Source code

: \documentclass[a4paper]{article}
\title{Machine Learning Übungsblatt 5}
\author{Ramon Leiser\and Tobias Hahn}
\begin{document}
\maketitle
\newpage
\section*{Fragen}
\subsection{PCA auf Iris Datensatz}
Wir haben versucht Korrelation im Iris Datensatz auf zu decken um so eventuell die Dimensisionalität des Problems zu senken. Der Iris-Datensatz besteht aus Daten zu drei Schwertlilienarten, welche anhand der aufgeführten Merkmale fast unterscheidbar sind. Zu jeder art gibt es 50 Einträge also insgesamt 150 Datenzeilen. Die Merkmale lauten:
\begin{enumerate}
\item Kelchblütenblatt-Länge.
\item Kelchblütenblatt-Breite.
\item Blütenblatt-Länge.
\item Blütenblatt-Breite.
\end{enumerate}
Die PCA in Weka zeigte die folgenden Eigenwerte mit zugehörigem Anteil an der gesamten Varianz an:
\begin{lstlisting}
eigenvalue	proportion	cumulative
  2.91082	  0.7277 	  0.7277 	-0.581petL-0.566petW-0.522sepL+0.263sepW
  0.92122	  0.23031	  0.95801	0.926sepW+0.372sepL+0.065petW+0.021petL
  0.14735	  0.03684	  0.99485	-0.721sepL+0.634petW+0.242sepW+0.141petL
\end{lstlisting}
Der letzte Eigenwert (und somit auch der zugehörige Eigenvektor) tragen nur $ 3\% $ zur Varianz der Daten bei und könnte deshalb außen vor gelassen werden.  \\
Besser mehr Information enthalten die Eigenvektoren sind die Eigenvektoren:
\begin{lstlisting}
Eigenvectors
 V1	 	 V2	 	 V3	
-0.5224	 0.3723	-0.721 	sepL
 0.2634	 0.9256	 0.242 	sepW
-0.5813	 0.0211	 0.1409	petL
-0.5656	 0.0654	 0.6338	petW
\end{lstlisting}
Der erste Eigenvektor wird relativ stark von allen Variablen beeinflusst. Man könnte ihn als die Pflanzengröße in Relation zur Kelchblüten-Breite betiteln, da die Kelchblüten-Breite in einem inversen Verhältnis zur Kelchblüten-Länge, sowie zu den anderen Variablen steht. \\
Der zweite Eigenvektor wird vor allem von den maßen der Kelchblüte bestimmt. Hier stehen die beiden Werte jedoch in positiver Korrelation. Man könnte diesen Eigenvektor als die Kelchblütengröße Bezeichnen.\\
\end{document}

-*-*-

**Work order**
Only the stretch of lines that begins with the one holding "Der zweite Eigenvektor" and ends with the last line above belongs in the answer; please write it out exactly.

**Exercise output**
Der zweite Eigenvektor wird vor allem von den maßen der Kelchblüte bestimmt. Hier stehen die beiden Werte jedoch in positiver Korrelation. Man könnte diesen Eigenvektor als die Kelchblütengröße Bezeichnen.\\
\end{document}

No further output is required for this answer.